Start of EXTRACTED MATERIAL

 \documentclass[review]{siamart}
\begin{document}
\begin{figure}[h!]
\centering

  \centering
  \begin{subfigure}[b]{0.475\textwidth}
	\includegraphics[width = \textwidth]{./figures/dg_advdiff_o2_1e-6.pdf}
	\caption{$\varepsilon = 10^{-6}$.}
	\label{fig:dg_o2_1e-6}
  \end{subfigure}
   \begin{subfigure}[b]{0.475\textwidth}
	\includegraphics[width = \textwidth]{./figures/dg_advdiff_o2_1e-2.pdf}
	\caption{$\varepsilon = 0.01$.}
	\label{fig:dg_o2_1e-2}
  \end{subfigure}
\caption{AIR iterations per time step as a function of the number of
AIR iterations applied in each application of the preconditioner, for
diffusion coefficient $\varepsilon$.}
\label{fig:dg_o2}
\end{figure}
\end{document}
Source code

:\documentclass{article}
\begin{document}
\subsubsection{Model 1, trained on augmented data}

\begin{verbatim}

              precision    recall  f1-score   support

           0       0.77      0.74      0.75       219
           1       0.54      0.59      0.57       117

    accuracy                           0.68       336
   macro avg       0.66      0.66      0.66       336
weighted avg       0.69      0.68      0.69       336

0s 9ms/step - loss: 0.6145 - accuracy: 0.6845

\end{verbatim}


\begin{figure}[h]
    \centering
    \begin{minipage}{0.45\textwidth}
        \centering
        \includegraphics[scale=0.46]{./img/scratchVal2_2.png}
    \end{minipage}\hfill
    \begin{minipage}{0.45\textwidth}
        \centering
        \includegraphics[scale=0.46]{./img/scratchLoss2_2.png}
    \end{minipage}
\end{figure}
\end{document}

End of EXTRACTED MATERIAL

## ASSIGNMENT:
With nothing left out, copy every record exactly.

## EXERCISE RESPONSE:
 \documentclass[review]{siamart}
\begin{document}
\begin{figure}[h!]
\centering

  \centering
  \begin{subfigure}[b]{0.475\textwidth}
	\includegraphics[width = \textwidth]{./figures/dg_advdiff_o2_1e-6.pdf}
	\caption{$\varepsilon = 10^{-6}$.}
	\label{fig:dg_o2_1e-6}
  \end{subfigure}
   \begin{subfigure}[b]{0.475\textwidth}
	\includegraphics[width = \textwidth]{./figures/dg_advdiff_o2_1e-2.pdf}
	\caption{$\varepsilon = 0.01$.}
	\label{fig:dg_o2_1e-2}
  \end{subfigure}
\caption{AIR iterations per time step as a function of the number of
AIR iterations applied in each application of the preconditioner, for
diffusion coefficient $\varepsilon$.}
\label{fig:dg_o2}
\end{figure}
\end{document}
Source code

:\documentclass{article}
\begin{document}
\subsubsection{Model 1, trained on augmented data}

\begin{verbatim}

              precision    recall  f1-score   support

           0       0.77      0.74      0.75       219
           1       0.54      0.59      0.57       117

    accuracy                           0.68       336
   macro avg       0.66      0.66      0.66       336
weighted avg       0.69      0.68      0.69       336

0s 9ms/step - loss: 0.6145 - accuracy: 0.6845

\end{verbatim}


\begin{figure}[h]
    \centering
    \begin{minipage}{0.45\textwidth}
        \centering
        \includegraphics[scale=0.46]{./img/scratchVal2_2.png}
    \end{minipage}\hfill
    \begin{minipage}{0.45\textwidth}
        \centering
        \includegraphics[scale=0.46]{./img/scratchLoss2_2.png}
    \end{minipage}
\end{figure}
\end{document}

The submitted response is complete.